Nomura Holdings <8604.T>, Japan's largest investment bank, posted its fourth straight quarterly profit on Monday as an upswing in its fixed income operations helped it counter weak equity markets and the fallout from an insider trading probe.
Nomura, whose top competitor in Japan is Daiwa Securities Group <8601.T>, reported a net profit of 2.81 billion yen (21.9 million pounds) for the July-September second quarter, against a loss of 46.09 billion yen in the same period last year. The consensus of eight analysts was for a profit of 5.7 billion yen.
Nomura's results were supported by an upswing in bond trading and other fixed income products, a major factor boosting quarterly earnings at U.S. banks including Morgan Stanley and JP Morgan Chase & Co .

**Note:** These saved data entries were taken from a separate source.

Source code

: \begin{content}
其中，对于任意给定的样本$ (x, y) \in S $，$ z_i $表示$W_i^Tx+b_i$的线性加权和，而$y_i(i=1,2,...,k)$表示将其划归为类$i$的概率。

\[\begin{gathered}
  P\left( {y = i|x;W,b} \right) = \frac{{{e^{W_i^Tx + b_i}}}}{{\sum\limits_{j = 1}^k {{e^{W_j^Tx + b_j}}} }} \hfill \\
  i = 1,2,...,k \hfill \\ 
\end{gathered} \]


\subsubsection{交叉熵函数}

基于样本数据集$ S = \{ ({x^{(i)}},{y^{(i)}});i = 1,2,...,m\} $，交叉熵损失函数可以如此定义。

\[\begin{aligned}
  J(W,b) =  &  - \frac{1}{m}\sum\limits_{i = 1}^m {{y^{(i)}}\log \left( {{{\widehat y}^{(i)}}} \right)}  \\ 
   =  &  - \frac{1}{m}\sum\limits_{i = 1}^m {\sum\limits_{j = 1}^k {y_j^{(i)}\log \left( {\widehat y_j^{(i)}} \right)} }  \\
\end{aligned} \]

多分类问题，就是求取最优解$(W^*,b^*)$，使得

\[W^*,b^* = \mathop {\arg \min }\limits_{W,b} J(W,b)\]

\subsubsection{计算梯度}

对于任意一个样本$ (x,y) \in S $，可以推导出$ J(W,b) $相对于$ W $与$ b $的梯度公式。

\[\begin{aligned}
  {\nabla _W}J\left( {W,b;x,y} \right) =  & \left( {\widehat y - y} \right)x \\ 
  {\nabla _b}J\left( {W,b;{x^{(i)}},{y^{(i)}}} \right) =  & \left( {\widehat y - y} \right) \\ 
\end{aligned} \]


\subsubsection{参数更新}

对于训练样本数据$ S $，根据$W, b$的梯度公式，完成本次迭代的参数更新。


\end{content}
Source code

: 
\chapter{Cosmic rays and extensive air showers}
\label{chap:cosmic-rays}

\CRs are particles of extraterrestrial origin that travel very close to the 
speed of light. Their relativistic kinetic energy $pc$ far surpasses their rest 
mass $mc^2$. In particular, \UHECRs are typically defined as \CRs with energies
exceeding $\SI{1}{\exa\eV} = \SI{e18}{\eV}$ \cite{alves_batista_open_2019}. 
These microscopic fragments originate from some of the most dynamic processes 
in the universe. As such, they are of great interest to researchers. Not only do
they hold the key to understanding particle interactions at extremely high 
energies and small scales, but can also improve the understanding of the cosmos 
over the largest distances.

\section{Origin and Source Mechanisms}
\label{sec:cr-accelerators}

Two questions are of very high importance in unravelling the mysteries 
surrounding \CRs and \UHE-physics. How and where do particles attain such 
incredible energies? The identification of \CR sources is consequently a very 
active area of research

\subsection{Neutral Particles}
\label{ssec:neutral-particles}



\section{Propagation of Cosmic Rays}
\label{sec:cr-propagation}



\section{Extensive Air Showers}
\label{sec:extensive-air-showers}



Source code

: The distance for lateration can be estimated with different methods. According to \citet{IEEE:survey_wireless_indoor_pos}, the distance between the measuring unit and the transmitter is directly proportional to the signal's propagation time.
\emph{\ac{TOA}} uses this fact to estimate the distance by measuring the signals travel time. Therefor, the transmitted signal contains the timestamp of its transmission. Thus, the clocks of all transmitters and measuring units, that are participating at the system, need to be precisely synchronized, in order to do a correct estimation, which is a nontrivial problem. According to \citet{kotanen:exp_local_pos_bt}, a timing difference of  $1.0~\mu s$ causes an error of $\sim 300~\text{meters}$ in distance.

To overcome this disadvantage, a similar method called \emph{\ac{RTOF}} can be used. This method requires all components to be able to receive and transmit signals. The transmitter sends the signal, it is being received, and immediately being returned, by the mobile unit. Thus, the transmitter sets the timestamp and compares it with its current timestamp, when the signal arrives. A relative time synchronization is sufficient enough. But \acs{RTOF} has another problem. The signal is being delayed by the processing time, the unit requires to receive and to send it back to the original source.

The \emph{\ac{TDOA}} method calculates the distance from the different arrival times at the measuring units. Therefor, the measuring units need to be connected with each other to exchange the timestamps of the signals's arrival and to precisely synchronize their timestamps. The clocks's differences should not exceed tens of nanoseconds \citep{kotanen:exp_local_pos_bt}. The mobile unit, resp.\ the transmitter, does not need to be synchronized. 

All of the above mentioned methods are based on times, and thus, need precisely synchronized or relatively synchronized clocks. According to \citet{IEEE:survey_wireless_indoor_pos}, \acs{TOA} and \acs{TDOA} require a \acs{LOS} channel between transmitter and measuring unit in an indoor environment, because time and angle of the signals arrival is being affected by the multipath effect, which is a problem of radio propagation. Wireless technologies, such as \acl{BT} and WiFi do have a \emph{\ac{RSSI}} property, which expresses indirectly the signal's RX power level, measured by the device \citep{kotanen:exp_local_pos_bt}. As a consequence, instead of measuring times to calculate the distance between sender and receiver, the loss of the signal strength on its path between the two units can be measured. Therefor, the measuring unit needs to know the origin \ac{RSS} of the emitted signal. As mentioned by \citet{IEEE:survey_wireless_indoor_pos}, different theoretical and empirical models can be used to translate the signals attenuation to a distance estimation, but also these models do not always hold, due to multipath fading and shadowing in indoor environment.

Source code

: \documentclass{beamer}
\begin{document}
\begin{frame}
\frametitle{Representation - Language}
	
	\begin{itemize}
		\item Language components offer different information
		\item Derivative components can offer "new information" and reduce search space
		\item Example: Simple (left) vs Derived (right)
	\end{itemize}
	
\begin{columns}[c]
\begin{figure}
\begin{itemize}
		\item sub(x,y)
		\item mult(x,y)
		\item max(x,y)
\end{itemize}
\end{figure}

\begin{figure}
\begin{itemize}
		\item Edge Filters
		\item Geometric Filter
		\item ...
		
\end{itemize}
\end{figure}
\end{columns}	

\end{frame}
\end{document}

That helped offset the drag from Japan's sluggish stock market. The benchmark Nikkei average <.N225> fell 1.5 percent during July-September, while turnover on the first section of the Tokyo Stock Exchange slumped 12 percent from April-June.
Nomura also lost underwriting business due to an insider trading scandal that triggered a shake-up of top management. In the most high-profile case, it was relegated to a more junior role on the $8.5 billion (5.2 billion pounds) initial public offering of Japan Airlines <9201.T>, the world's second-largest IPO of 2012.
Following a review under newly appointed Chief Executive Koji Nagai, the company announced plans in late August to chop an additional $1 billion in costs in the second major restructuring since it embarked on an overseas expansion through the acquisition of parts of Lehman Brothers in 2008.